Strategic voting groups in British Columbia are rallying around candidates with strong environmental records, Ken MacQueen reports


 
PMHarper/Twitter

PMHarper/Twitter

The Conservative party, seeking to burnish its credentials as guardians of the West Coast environment, recently tweeted Prime Minister Stephen Harper’s $15-million pledge to protect the coastal salmon habitat. The tweet included a stirring photo of a leaping salmon under the caption “Protecting British Columbia’s natural environment.” Trouble is, the photo was of an Atlantic salmon, the kind found in B.C. waters only when they escape the fish farms that wild-salmon advocates see as a threat to native species. A correct photo was quickly substituted after the faux pas was spotted with great glee by the Green party, among others, but it reinforced the impression that the Conservatives are more oil than water when it comes to fishing for votes.

In announcing the campaign pledge in Campbell River, a fishing mecca on Vancouver Island, Harper claimed, “Our conservation record shows that you can protect our cherished natural environment while still growing the economy.” On the face of it, Harper would seem to have struck the right balance with his endorsement of such initiatives as the proposed Northern Gateway pipeline that would carry Alberta oil-sands bitumen to the northern B.C. coast. A province-wide survey by Vancouver-based research and polling firm Insights West found just four per cent of respondents ranked energy and pipelines as the most important issue Canada faces. The broader issue of the environment was key for 12 per cent, still 21 points below the top priority of “jobs and the economy,” which Harper claims as high ground. But things are decidedly less secure for Conservatives in coastal ridings where pipelines end and tankers roam.

An Insights West poll in late August showed a significant rise in Green support on Vancouver Island, where party leader Elizabeth May handily won Saanich–Gulf Islands in the last election. While the Greens sit at 12 per cent support across B.C., they’ve risen in three months to 32 per cent from 20 per cent on the island, where concerns about pipeline expansion and resulting increased tanker traffic rank high. The New Democrats lead on the island with 39 per cent, while the Liberals and Conservatives trail with 15 per cent each. “Looking at the numbers on the island, you start to see the trend of it almost becoming its own republic. The two parties who have governed the country for all our lives [Conservatives and Liberals] are where the NDP was 20 years ago,” says Mario Canseco, vice-president of public affairs for Insights.

While the Green vote traditionally fades at the ballot box, its strong island showing presents a conundrum for strategic voters, says Canseco. “Do you vote for the NDP in the hopes of getting a government that is going to be more environmentally friendly? Or do you give your vote to the Greens, and see if a couple of more people on the plane with Elizabeth May from Victoria to Ottawa every couple of weeks will get things going?”

The environment and such concerns as Bill C-51, the Conservatives’ expansive anti-terror law, are triggers that have turned B.C. into a potential hotbed of strategic voting.

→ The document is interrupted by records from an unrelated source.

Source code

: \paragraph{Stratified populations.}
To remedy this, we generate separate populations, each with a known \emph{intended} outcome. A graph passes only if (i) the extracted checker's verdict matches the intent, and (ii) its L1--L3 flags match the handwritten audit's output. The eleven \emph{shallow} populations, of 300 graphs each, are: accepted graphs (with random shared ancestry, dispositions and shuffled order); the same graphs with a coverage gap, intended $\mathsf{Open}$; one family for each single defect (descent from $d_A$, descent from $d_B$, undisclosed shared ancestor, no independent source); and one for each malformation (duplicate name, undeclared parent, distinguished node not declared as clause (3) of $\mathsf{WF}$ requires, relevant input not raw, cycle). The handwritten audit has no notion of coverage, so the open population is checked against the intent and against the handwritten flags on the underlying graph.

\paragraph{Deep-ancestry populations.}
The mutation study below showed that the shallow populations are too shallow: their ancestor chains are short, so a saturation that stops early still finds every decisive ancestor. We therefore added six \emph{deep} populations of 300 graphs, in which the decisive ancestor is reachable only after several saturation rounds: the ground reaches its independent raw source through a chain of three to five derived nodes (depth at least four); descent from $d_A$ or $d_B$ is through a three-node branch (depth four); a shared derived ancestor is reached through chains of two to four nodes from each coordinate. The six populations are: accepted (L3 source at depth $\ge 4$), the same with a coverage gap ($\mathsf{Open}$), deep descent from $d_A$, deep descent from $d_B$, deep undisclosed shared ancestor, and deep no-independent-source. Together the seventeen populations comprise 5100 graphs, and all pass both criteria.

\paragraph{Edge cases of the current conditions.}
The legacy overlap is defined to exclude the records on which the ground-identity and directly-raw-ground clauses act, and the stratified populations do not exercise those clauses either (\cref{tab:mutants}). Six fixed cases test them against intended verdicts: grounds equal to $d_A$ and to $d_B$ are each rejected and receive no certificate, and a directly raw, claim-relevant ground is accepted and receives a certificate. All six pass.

Two left-leading grassroots organizations, the national group Leadnow and the B.C.-focused Dogwood Initiative, have hired pollsters to drill into voting intentions in battleground ridings between now and election day. The intention of these “non-partisan” groups is to identify candidates with the best chance of beating Conservatives, including those in Vancouver-area ridings lining Burrard Inlet, site of a proposed expansion of the Kinder Morgan petroleum pipeline and tanker terminal.

Tory stalwart Stockwell Day has condemned Dogwood as “an extreme activist group attempting to influence the results of the election.” Dogwood, which campaigns against pipeline expansion and tanker traffic, is indeed trying to influence the vote, says its spokesman, Kai Nagata. The aim is “to increase voter turnout and elect MPs that are actually responsive to, and accountable to, their constituents, whatever colour jersey they are wearing,” he says. “If that’s extreme, then guilty as charged.”